(Stored data)
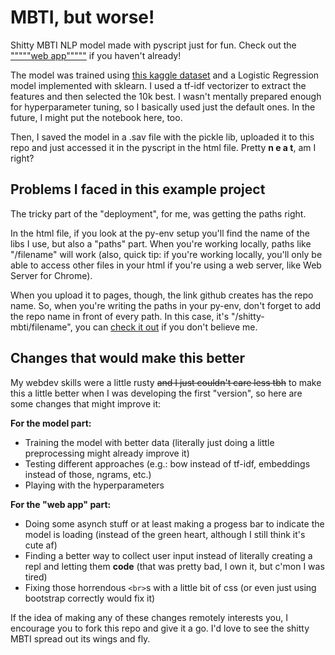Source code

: # MBTI, but worse!
Shitty MBTI NLP model made with pyscript just for fun. Check out the ["""""web app"""""](https://laiscarraro.github.io/shitty-mbti/) if you haven't already!

The model was trained using [this kaggle dataset](https://www.kaggle.com/datasets/datasnaek/mbti-type) and a Logistic Regression model implemented with sklearn. I used a tf-idf vectorizer to extract the features and then selected the 10k best. I wasn't mentally prepared enough for hyperparameter tuning, so I basically used just the default ones. In the future, I might put the notebook here, too.

Then, I saved the model in a .sav file with the pickle lib, uploaded it to this repo and just accessed it in the pyscript in the html file. Pretty **n e a t**, am I right?

## Problems I faced in this example project

The tricky part of the "deployment", for me, was getting the paths right.

In the html file, if you look at the py-env setup you'll find the name of the libs I use, but also a "paths" part. When you're working locally, paths like "/filename" will work (also, quick tip: if you're working locally, you'll only be able to access other files in your html if you're using a web server, like Web Server for Chrome). 

When you upload it to pages, though, the link github creates has the repo name. So, when you're writing the paths in your py-env, don't forget to add the repo name in front of every path. In this case, it's "/shitty-mbti/filename", you can [check it out](https://github.com/laiscarraro/shitty-mbti/blob/main/index.html) if you don't believe me.

## Changes that would make this better

My webdev skills were a little rusty ~~and I just couldn't care less tbh~~ to make this a little better when I was developing the first "version", so here are some changes that might improve it:

**For the model part:**
- Training the model with better data (literally just doing a little preprocessing might already improve it)
- Testing different approaches (e.g.: bow instead of tf-idf, embeddings instead of those, ngrams, etc.)
- Playing with the hyperparameters

**For the "web app" part:**
- Doing some asynch stuff or at least making a progess bar to indicate the model is loading (instead of the green heart, although I still think it's cute af)
- Finding a better way to collect user input instead of literally creating a repl and letting them **code** (that was pretty bad, I own it, but c'mon I was tired)
- Fixing those horrendous `<br>`s with a little bit of css (or even just using bootstrap correctly would fix it)

If the idea of making any of these changes remotely interests you, I encourage you to fork this repo and give it a go. I'd love to see the shitty MBTI spread out its wings and fly.
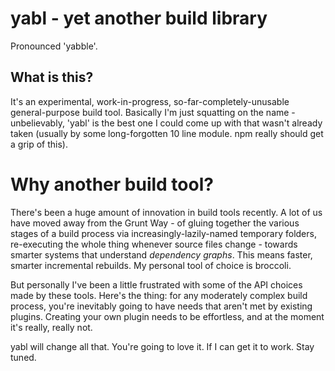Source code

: # yabl - yet another build library

Pronounced 'yabble'.

## What is this?

It's an experimental, work-in-progress, so-far-completely-unusable general-purpose build tool. Basically I'm just squatting on the name - unbelievably, 'yabl' is the best one I could come up with that wasn't already taken (usually by some long-forgotten 10 line module. npm really should get a grip of this).

# Why another build tool?

There's been a huge amount of innovation in build tools recently. A lot of us have moved away from the Grunt Way - of gluing together the various stages of a build process via increasingly-lazily-named temporary folders, re-executing the whole thing whenever source files change - towards smarter systems that understand *dependency graphs*. This means faster, smarter incremental rebuilds. My personal tool of choice is broccoli.

But personally I've been a little frustrated with some of the API choices made by these tools. Here's the thing: for any moderately complex build process, you're inevitably going to have needs that aren't met by existing plugins. Creating your own plugin needs to be effortless, and at the moment it's really, really not.

yabl will change all that. You're going to love it. If I can get it to work. Stay tuned.
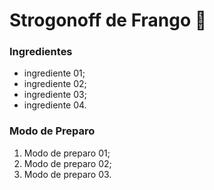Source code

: # Strogonoff de Frango :chicken:

### Ingredientes

- ingrediente 01;
- ingrediente 02;
- ingrediente 03;
- ingrediente 04.

### Modo de Preparo

1. Modo de preparo 01;
2. Modo de preparo 02;
3. Modo de preparo 03.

* _Description of the task_: What is the number of lines in the data above that include the word "make"? Answer with that number only.

* _Expected output_: 2